■ What is needed
Answer with one figure only, the number of lines below in which "connecting" occurs.

■ Task material

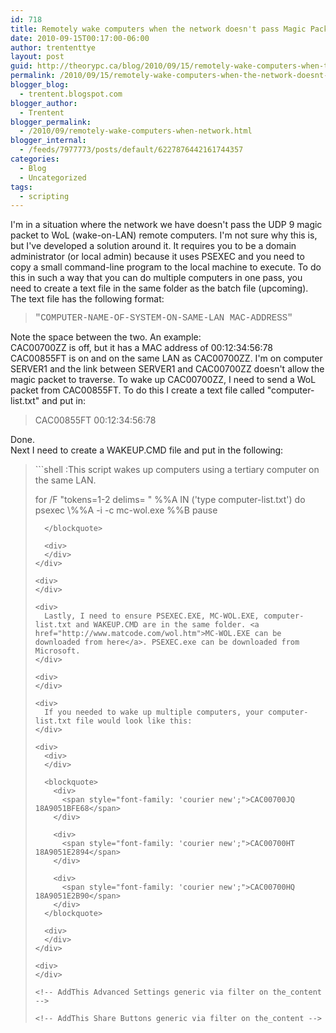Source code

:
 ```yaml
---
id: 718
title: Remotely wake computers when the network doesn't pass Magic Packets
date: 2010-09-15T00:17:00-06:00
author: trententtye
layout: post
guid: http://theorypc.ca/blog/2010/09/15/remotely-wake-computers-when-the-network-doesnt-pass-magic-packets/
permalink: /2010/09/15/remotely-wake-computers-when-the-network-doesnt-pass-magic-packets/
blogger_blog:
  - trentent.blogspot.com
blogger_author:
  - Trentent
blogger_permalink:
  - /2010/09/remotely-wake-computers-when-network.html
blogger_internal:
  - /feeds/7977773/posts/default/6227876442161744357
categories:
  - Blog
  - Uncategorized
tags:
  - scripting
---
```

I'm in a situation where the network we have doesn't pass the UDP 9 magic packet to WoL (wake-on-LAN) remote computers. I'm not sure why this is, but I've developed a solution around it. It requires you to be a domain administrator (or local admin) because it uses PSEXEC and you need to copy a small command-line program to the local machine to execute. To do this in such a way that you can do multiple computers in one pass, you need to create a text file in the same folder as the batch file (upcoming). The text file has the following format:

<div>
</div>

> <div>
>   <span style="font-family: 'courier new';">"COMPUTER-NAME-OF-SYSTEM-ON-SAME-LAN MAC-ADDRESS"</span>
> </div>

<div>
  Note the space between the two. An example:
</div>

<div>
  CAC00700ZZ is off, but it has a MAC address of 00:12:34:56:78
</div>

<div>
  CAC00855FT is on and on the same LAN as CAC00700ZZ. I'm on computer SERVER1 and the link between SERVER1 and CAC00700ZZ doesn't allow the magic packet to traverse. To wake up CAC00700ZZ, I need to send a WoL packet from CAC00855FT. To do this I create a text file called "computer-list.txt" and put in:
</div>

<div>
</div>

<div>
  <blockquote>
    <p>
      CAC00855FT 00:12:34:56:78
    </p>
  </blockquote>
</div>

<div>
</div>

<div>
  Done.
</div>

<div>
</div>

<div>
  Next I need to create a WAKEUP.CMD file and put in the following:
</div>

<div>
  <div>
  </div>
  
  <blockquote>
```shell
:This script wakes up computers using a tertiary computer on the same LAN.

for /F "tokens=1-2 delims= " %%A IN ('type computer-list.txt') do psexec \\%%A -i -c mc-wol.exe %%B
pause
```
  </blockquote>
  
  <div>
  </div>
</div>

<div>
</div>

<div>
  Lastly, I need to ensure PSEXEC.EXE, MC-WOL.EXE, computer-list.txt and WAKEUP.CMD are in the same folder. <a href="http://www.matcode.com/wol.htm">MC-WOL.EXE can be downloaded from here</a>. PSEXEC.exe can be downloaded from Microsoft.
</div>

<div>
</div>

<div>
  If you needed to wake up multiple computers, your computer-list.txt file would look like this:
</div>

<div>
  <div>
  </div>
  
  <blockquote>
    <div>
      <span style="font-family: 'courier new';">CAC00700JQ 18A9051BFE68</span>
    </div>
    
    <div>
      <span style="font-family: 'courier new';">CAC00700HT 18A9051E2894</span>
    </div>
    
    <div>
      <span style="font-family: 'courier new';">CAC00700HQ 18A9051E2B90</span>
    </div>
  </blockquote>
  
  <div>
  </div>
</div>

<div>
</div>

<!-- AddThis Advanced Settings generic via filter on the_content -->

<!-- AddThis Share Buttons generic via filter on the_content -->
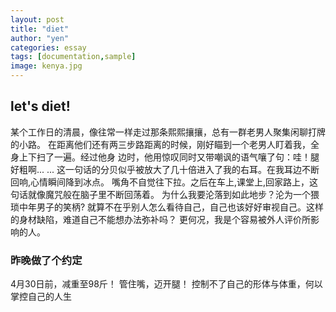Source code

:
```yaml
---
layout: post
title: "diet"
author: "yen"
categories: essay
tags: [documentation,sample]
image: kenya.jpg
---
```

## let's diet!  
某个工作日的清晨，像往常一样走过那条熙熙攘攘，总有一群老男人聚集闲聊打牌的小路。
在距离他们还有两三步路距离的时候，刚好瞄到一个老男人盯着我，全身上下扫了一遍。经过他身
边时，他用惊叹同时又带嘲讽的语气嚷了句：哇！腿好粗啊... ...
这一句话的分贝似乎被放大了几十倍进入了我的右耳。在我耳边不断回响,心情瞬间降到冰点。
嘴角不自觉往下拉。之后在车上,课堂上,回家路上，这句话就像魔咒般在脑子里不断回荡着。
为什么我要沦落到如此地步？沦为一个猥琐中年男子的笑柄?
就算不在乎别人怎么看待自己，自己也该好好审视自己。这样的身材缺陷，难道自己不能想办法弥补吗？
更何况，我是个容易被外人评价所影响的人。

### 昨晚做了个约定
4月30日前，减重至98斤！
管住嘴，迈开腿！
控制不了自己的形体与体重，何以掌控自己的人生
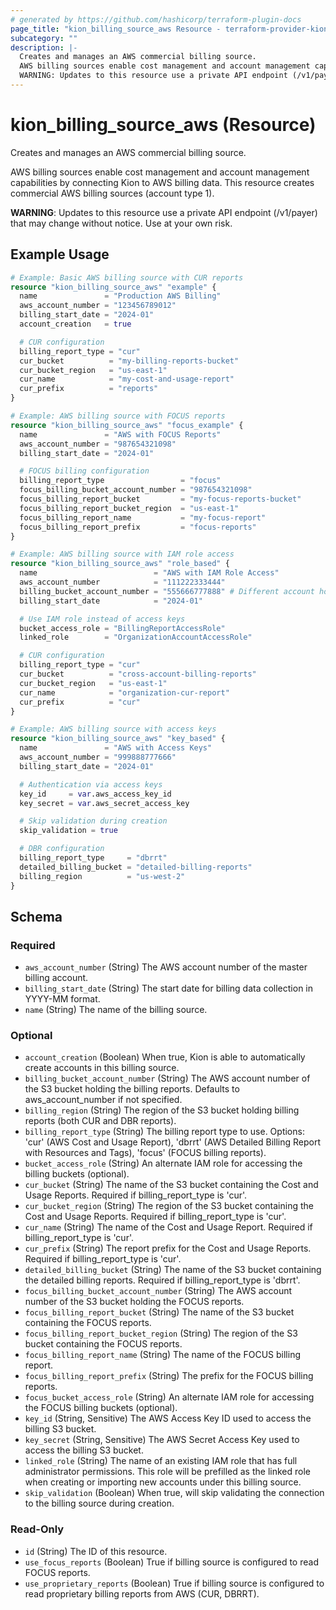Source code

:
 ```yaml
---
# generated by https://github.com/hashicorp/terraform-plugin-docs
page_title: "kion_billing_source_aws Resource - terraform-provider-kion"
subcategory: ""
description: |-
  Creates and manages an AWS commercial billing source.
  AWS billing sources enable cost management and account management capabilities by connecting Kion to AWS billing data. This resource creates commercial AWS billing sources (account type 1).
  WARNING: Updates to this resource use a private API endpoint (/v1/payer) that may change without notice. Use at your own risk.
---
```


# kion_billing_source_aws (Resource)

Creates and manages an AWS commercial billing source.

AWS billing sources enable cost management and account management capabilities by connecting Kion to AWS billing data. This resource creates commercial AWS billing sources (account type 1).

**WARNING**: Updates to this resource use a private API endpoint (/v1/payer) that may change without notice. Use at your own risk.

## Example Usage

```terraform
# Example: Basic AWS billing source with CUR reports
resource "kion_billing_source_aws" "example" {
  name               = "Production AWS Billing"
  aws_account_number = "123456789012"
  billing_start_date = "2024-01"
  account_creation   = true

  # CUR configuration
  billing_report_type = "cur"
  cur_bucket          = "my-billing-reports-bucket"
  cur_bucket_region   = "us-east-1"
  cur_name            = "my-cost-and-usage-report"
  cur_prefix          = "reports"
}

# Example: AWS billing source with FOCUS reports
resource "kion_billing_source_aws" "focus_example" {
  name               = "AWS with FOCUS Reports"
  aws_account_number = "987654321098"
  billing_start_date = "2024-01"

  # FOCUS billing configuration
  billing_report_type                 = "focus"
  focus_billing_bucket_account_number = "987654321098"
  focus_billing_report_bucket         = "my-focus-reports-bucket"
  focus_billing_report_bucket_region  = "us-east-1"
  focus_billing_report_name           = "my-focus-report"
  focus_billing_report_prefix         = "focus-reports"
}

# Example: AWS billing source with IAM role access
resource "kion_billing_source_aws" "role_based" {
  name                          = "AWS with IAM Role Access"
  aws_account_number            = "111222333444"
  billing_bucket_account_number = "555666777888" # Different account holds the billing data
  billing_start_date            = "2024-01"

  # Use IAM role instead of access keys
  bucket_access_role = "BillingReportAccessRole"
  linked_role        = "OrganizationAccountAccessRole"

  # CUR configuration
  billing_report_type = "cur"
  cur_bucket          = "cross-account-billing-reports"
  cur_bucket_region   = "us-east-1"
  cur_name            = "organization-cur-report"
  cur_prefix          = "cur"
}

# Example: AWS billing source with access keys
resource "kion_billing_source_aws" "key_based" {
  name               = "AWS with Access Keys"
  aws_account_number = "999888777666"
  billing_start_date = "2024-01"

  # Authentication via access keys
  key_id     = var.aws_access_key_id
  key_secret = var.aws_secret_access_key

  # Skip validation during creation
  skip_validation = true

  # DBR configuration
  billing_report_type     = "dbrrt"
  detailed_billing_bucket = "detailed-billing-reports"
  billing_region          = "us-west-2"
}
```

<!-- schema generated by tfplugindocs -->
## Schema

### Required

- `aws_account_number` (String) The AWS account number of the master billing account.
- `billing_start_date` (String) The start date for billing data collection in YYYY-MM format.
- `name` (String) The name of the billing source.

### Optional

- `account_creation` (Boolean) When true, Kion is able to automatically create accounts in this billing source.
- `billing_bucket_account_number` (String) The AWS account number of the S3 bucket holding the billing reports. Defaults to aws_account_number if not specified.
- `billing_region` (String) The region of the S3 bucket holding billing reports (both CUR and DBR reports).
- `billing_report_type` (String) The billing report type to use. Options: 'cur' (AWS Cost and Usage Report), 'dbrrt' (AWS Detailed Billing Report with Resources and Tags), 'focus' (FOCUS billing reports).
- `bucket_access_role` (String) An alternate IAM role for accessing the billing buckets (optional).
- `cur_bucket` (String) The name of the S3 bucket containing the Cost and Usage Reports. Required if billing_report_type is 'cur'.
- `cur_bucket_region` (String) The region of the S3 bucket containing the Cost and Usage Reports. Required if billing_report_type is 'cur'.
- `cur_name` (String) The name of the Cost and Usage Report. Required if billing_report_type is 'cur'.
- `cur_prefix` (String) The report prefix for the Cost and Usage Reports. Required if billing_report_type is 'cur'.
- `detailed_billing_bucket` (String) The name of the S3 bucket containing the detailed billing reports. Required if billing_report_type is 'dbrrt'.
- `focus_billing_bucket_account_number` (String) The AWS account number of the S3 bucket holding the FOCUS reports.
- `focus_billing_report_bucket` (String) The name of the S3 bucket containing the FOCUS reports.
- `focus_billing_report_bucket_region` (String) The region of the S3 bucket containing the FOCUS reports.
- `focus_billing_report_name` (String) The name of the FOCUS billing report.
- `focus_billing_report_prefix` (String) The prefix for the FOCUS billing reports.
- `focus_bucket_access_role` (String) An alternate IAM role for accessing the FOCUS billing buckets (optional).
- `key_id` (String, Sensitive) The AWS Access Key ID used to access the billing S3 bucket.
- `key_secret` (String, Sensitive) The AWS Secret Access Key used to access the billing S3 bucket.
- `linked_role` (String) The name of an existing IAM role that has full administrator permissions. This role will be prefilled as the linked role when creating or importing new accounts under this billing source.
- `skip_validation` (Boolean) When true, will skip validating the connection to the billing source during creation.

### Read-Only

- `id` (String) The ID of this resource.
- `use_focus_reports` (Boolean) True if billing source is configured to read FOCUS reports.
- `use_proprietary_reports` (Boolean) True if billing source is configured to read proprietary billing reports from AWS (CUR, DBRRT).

* * *

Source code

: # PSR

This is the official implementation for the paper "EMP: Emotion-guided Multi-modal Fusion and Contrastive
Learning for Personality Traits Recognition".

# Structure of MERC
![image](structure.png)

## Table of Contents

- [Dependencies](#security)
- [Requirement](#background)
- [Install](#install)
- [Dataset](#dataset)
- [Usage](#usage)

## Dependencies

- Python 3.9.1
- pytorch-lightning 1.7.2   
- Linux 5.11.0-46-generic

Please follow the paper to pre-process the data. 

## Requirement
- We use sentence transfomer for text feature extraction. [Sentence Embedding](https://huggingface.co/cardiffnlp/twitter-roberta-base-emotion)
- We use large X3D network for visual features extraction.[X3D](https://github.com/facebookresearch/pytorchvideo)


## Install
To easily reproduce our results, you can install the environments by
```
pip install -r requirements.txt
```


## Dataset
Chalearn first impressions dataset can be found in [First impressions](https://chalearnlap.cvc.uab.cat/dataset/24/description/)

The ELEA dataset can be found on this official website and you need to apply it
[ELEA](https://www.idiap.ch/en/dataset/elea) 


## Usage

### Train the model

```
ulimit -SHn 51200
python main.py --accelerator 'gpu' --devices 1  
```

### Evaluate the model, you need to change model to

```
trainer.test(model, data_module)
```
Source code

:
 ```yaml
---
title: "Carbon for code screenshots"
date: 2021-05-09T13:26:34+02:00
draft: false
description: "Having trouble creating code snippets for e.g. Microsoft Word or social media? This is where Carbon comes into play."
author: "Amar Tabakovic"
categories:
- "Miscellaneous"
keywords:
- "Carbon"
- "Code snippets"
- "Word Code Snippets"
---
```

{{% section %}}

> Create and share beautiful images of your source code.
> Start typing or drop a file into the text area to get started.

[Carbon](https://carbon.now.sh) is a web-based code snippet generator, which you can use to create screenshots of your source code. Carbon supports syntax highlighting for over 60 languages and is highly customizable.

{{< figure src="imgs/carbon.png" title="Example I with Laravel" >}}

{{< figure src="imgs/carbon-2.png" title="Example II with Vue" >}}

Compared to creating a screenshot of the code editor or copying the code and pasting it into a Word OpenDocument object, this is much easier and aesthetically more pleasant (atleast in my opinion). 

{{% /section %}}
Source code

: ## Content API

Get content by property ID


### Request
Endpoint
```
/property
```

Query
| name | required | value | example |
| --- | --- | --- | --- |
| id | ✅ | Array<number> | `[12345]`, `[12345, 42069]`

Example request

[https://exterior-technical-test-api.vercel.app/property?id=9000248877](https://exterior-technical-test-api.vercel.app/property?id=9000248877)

■ Your solution
2